## TASK TO COMPLETE
State how many lines of the data contain the word "hours", and write nothing besides the number.

## DATA SHOWN
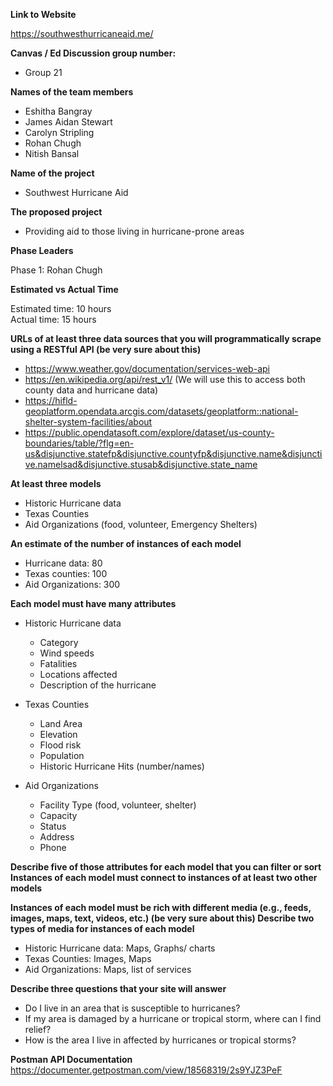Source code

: **Link to Website**

https://southwesthurricaneaid.me/

**Canvas / Ed Discussion group number:**
- Group 21

**Names of the team members**
- Eshitha Bangray
- James Aidan Stewart
- Carolyn Stripling
- Rohan Chugh
- Nitish Bansal


**Name of the project**
- Southwest Hurricane Aid

**The proposed project**
- Providing aid to those living in hurricane-prone areas

**Phase Leaders**

Phase 1: Rohan Chugh

**Estimated vs Actual Time**

Estimated time: 10 hours \
Actual time: 15 hours


**URLs of at least three data sources that you will programmatically scrape using a RESTful API (be very sure about this)**
- https://www.weather.gov/documentation/services-web-api 
- https://en.wikipedia.org/api/rest_v1/ (We will use this to access both county data and hurricane data)
- https://hifld-geoplatform.opendata.arcgis.com/datasets/geoplatform::national-shelter-system-facilities/about
- https://public.opendatasoft.com/explore/dataset/us-county-boundaries/table/?flg=en-us&disjunctive.statefp&disjunctive.countyfp&disjunctive.name&disjunctive.namelsad&disjunctive.stusab&disjunctive.state_name


**At least three models**
- Historic Hurricane data
- Texas Counties
- Aid Organizations (food, volunteer, Emergency Shelters)


**An estimate of the number of instances of each model**
- Hurricane data: 80
- Texas counties: 100
- Aid Organizations: 300


**Each model must have many attributes**

- Historic Hurricane data
    - Category
    - Wind speeds
    - Fatalities
    - Locations affected
    - Description of the hurricane

- Texas Counties
    - Land Area
    - Elevation
    - Flood risk
    - Population
    - Historic Hurricane Hits (number/names)

- Aid Organizations
    - Facility Type (food, volunteer, shelter)
    - Capacity
    - Status
    - Address
    - Phone


**Describe five of those attributes for each model that you can filter or sort
Instances of each model must connect to instances of at least two other models**



**Instances of each model must be rich with different media (e.g., feeds, images, maps, text, videos, etc.) (be very sure about this)
Describe two types of media for instances of each model**

- Historic Hurricane data: Maps, Graphs/ charts
- Texas Counties: Images, Maps
- Aid Organizations: Maps, list of services 



**Describe three questions that your site will answer**
- Do I live in an area that is susceptible to hurricanes?
- If my area is damaged by a hurricane or tropical storm, where can I find relief?
- How is the area I live in affected by hurricanes or tropical storms?

**Postman API Documentation**
https://documenter.getpostman.com/view/18568319/2s9YJZ3PeF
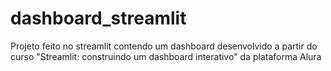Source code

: # dashboard_streamlit
Projeto feito no streamlit contendo um dashboard desenvolvido a partir do curso "Streamlit: construindo um dashboard interativo" da plataforma Alura
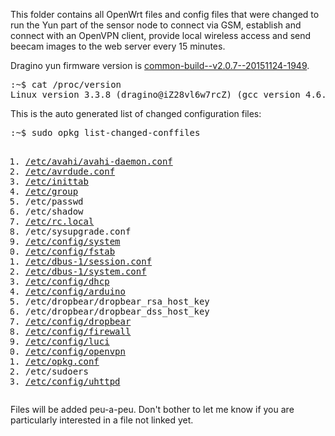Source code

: This folder contains all OpenWrt files and config files that were changed to run the Yun part of the sensor node to connect via GSM, establish and connect with an OpenVPN client, provide local wireless access and send beecam images to the web server every 15 minutes.

Dragino yun firmware version is <a href="http://www.dragino.com/downloads/downloads/motherboards/ms14/Firmware/Yun/Legacy_Firmware/common-build--v2.0.7--20151124-1949/">common-build--v2.0.7--20151124-1949</a>.

<pre>:~$ cat /proc/version 
Linux version 3.3.8 (dragino@iZ28vl6w7rcZ) (gcc version 4.6.3 20120201 (prerelease) (Linaro GCC 4.6-2012.02) ) #2 Tue Nov 24 15:51:41 CST 2015</pre>
This is the auto generated list of changed configuration files:
<pre>:~$ sudo opkg list-changed-conffiles
<ol>
<li><a href="https://github.com/bee-mois/beescale/blob/master/OpenWrt/etc/avahi/avahi-daemon.conf">/etc/avahi/avahi-daemon.conf</a>
<li><a href="https://github.com/bee-mois/beescale/blob/master/OpenWrt/etc/avrdude.conf">/etc/avrdude.conf</a>
<li><a href="https://github.com/bee-mois/beescale/blob/master/OpenWrt/etc/inittab">/etc/inittab</a>
<li><a href="https://github.com/bee-mois/beescale/blob/master/OpenWrt/etc/group">/etc/group</a>
<li>/etc/passwd
<li>/etc/shadow
<li><a href="https://github.com/bee-mois/beescale/blob/master/OpenWrt/etc/rc.local">/etc/rc.local</a>
<li>/etc/sysupgrade.conf
<li><a href="https://github.com/bee-mois/beescale/blob/master/OpenWrt/etc/config/system">/etc/config/system</a>
<li><a href="https://github.com/bee-mois/beescale/blob/master/OpenWrt/etc/config/fstab">/etc/config/fstab</a>
<li><a href="https://github.com/bee-mois/beescale/blob/master/OpenWrt/etc/dbus-1/session.conf">/etc/dbus-1/session.conf</a>
<li><a href="https://github.com/bee-mois/beescale/blob/master/OpenWrt/etc/dbus-1/system.conf">/etc/dbus-1/system.conf</a>
<li><a href="https://github.com/bee-mois/beescale/blob/master/OpenWrt/etc/config/dhcp">/etc/config/dhcp</a>
<li><a href="https://github.com/bee-mois/beescale/blob/master/OpenWrt/etc/config/arduino">/etc/config/arduino</a>
<li>/etc/dropbear/dropbear_rsa_host_key
<li>/etc/dropbear/dropbear_dss_host_key
<li><a href="https://github.com/bee-mois/beescale/blob/master/OpenWrt/etc/config/dropbear">/etc/config/dropbear</a>
<li><a href="https://github.com/bee-mois/beescale/blob/master/OpenWrt/etc/config/firewall">/etc/config/firewall</a>
<li><a href="https://github.com/bee-mois/beescale/blob/master/OpenWrt/etc/config/luci">/etc/config/luci</a>
<li><a href="https://github.com/bee-mois/beescale/blob/master/OpenWrt/etc/config/openvpn">/etc/config/openvpn</a>
<li><a href="https://github.com/bee-mois/beescale/blob/master/OpenWrt/etc/opkg.conf">/etc/opkg.conf</a>
<li>/etc/sudoers
<li><a href="https://github.com/bee-mois/beescale/blob/master/OpenWrt/etc/config/uhttpd">/etc/config/uhttpd</a>
</pre>
Files will be added peu-a-peu. Don't bother to let me know if you are particularly interested in a file not linked yet.
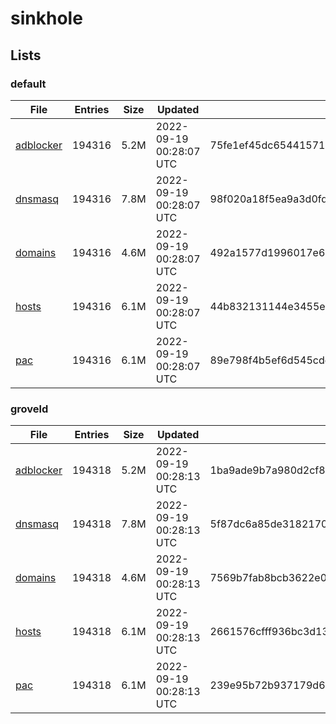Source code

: # sinkhole

## Lists

### default

|File|Entries|Size|Updated|Hash|
|-|-|-|-|-|
|[adblocker](https://raw.githubusercontent.com/groveld/sinkhole/lists/default/adblocker.txt)|194316|5.2M|2022-09-19 00:28:07 UTC|75fe1ef45dc65441571c8e19413c34d8e8b06c8583cd76adbe82a7b6e19b0445|
|[dnsmasq](https://raw.githubusercontent.com/groveld/sinkhole/lists/default/dnsmasq.txt)|194316|7.8M|2022-09-19 00:28:07 UTC|98f020a18f5ea9a3d0fd1219a603ed8a4f0d272bd47bf0d4b80e2ef407984ebf|
|[domains](https://raw.githubusercontent.com/groveld/sinkhole/lists/default/domains.txt)|194316|4.6M|2022-09-19 00:28:07 UTC|492a1577d1996017e6b996d87d8c4afdb1cdb34434b0da47dc40cef55f76bff3|
|[hosts](https://raw.githubusercontent.com/groveld/sinkhole/lists/default/hosts.txt)|194316|6.1M|2022-09-19 00:28:07 UTC|44b832131144e3455e9edbaa237c4ac27d4ba38369af21187201626af40c2283|
|[pac](https://raw.githubusercontent.com/groveld/sinkhole/lists/default/pac.txt)|194316|6.1M|2022-09-19 00:28:07 UTC|89e798f4b5ef6d545cdebfea3599c7fb8bd0515dfdb24f56e2a05c8e4c68afe7|

### groveld

|File|Entries|Size|Updated|Hash|
|-|-|-|-|-|
|[adblocker](https://raw.githubusercontent.com/groveld/sinkhole/lists/groveld/adblocker.txt)|194318|5.2M|2022-09-19 00:28:13 UTC|1ba9ade9b7a980d2cf88c8b43169c5a9cc1ba2bb6f1a3a9ae97892f23be3e692|
|[dnsmasq](https://raw.githubusercontent.com/groveld/sinkhole/lists/groveld/dnsmasq.txt)|194318|7.8M|2022-09-19 00:28:13 UTC|5f87dc6a85de3182170beb0c2c22f5839a528a769ed0d7bd1ac157d8957595ee|
|[domains](https://raw.githubusercontent.com/groveld/sinkhole/lists/groveld/domains.txt)|194318|4.6M|2022-09-19 00:28:13 UTC|7569b7fab8bcb3622e01aaf8abfac44e1e730068d243a846a6df52cdba0f1556|
|[hosts](https://raw.githubusercontent.com/groveld/sinkhole/lists/groveld/hosts.txt)|194318|6.1M|2022-09-19 00:28:13 UTC|2661576cfff936bc3d13d073e6c7aed40fc2bd203bb72c21fcd8e4ef45c28eaf|
|[pac](https://raw.githubusercontent.com/groveld/sinkhole/lists/groveld/pac.txt)|194318|6.1M|2022-09-19 00:28:13 UTC|239e95b72b937179d6e774f689421d90a3ef2b84577cf019a896b04b4c4f6cce|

## ANSWER FOR THE TASK
2